*** Supplied records ***
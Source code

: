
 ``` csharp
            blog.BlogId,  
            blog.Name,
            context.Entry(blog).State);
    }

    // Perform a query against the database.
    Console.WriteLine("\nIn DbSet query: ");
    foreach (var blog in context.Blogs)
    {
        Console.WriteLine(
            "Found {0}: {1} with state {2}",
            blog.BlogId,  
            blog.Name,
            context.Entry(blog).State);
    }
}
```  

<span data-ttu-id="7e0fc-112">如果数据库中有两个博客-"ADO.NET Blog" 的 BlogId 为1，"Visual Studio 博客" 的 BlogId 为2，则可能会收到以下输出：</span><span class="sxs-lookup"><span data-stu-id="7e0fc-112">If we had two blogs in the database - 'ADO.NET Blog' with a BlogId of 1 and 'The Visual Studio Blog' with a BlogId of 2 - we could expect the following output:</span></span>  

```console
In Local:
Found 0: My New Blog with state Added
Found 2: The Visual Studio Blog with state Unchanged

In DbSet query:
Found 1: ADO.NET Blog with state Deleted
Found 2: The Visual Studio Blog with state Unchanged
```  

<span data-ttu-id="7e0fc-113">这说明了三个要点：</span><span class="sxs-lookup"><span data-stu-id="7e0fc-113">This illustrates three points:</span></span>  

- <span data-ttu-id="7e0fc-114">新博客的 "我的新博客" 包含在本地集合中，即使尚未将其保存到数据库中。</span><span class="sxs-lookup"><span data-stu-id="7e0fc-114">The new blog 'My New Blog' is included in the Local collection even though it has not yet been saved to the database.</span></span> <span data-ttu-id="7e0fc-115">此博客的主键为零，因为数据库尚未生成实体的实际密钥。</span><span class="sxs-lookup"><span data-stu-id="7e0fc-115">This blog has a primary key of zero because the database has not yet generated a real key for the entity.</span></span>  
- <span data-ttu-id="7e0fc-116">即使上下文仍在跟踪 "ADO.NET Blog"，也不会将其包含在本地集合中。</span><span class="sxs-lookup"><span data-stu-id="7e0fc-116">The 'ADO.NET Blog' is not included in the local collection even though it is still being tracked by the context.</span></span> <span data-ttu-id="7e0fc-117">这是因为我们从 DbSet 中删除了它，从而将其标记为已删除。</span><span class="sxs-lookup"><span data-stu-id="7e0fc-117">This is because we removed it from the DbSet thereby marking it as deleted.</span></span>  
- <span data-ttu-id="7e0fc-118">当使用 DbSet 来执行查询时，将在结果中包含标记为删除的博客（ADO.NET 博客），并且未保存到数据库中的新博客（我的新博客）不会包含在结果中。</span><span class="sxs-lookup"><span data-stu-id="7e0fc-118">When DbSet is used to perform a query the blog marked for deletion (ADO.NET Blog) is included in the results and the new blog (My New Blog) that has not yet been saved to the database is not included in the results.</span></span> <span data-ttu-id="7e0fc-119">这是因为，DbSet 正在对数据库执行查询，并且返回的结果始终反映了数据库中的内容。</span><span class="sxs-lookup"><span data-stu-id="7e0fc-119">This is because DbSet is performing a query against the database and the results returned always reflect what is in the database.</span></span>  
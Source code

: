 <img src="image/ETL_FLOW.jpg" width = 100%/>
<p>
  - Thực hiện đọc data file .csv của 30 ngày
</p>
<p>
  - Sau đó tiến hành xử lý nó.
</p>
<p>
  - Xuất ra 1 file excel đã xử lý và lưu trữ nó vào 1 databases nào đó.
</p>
*** End of Supplied records ***
Directions: Return the line that contains "it as deleted.</span></span>", along with every line after it in the data above, exactly and with nothing else.

Exercise result:
- <span data-ttu-id="7e0fc-116">即使上下文仍在跟踪 "ADO.NET Blog"，也不会将其包含在本地集合中。</span><span class="sxs-lookup"><span data-stu-id="7e0fc-116">The 'ADO.NET Blog' is not included in the local collection even though it is still being tracked by the context.</span></span> <span data-ttu-id="7e0fc-117">这是因为我们从 DbSet 中删除了它，从而将其标记为已删除。</span><span class="sxs-lookup"><span data-stu-id="7e0fc-117">This is because we removed it from the DbSet thereby marking it as deleted.</span></span>  
- <span data-ttu-id="7e0fc-118">当使用 DbSet 来执行查询时，将在结果中包含标记为删除的博客（ADO.NET 博客），并且未保存到数据库中的新博客（我的新博客）不会包含在结果中。</span><span class="sxs-lookup"><span data-stu-id="7e0fc-118">When DbSet is used to perform a query the blog marked for deletion (ADO.NET Blog) is included in the results and the new blog (My New Blog) that has not yet been saved to the database is not included in the results.</span></span> <span data-ttu-id="7e0fc-119">这是因为，DbSet 正在对数据库执行查询，并且返回的结果始终反映了数据库中的内容。</span><span class="sxs-lookup"><span data-stu-id="7e0fc-119">This is because DbSet is performing a query against the database and the results returned always reflect what is in the database.</span></span>  
Source code

: <img src="image/ETL_FLOW.jpg" width = 100%/>
<p>
  - Thực hiện đọc data file .csv của 30 ngày
</p>
<p>
  - Sau đó tiến hành xử lý nó.
</p>
<p>
  - Xuất ra 1 file excel đã xử lý và lưu trữ nó vào 1 databases nào đó.
</p>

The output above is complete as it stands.